--- Records Enclosed Below ---

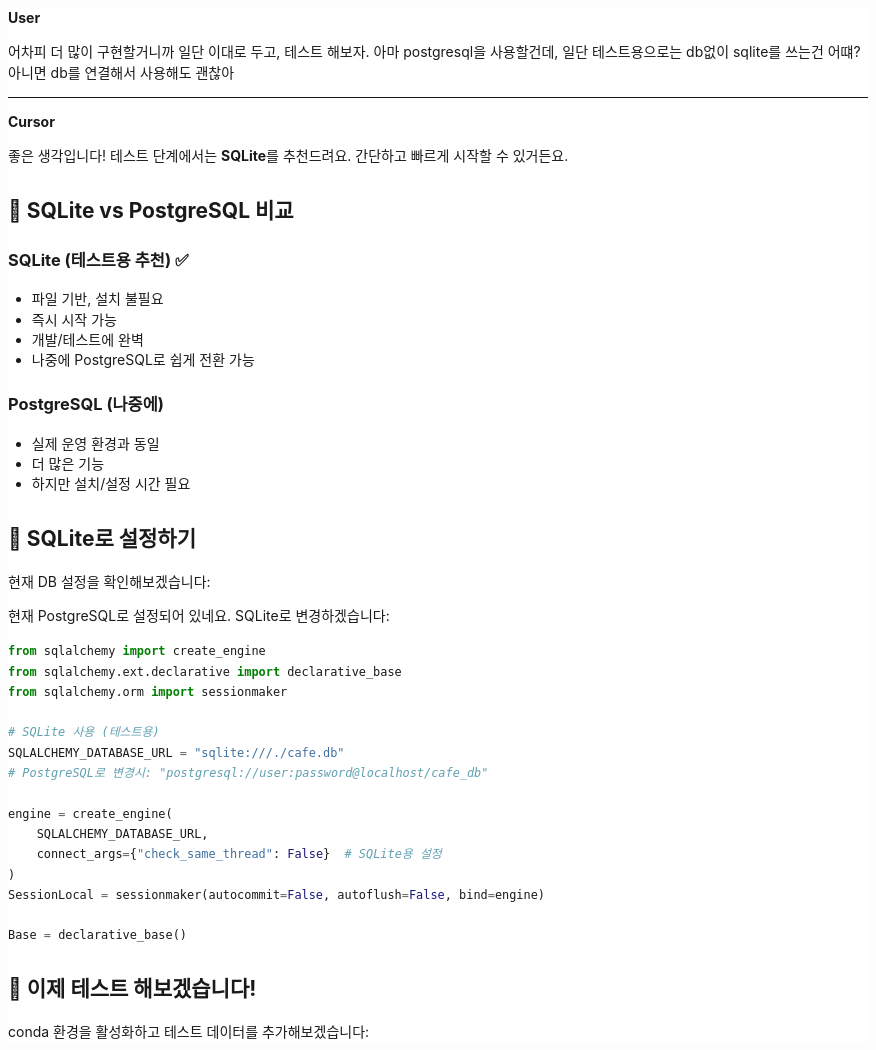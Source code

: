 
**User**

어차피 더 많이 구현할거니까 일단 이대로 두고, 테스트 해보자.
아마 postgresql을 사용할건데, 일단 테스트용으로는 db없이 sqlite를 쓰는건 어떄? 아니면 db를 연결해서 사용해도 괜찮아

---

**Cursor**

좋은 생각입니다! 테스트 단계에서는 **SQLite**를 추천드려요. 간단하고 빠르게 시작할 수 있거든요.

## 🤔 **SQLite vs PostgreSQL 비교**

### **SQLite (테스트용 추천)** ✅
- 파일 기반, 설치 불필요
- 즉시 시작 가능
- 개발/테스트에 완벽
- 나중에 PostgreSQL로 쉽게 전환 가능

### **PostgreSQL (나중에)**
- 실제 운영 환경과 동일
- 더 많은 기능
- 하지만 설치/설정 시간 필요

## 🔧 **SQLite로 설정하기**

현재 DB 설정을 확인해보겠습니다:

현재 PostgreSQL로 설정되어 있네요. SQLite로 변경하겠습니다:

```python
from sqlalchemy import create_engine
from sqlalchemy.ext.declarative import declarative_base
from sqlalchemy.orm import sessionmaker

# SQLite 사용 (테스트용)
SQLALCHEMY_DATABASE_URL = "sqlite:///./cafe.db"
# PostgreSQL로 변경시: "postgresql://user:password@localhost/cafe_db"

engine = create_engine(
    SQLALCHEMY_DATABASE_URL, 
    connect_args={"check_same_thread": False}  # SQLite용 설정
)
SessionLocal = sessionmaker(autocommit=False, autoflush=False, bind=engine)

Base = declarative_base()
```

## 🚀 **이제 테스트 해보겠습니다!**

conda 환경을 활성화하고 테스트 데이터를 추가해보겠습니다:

--- End of Enclosed Records ---

* [What to do] Pull out all lines in the data above that include "from".

* [Solution to this problem]
from sqlalchemy import create_engine
from sqlalchemy.ext.declarative import declarative_base
from sqlalchemy.orm import sessionmaker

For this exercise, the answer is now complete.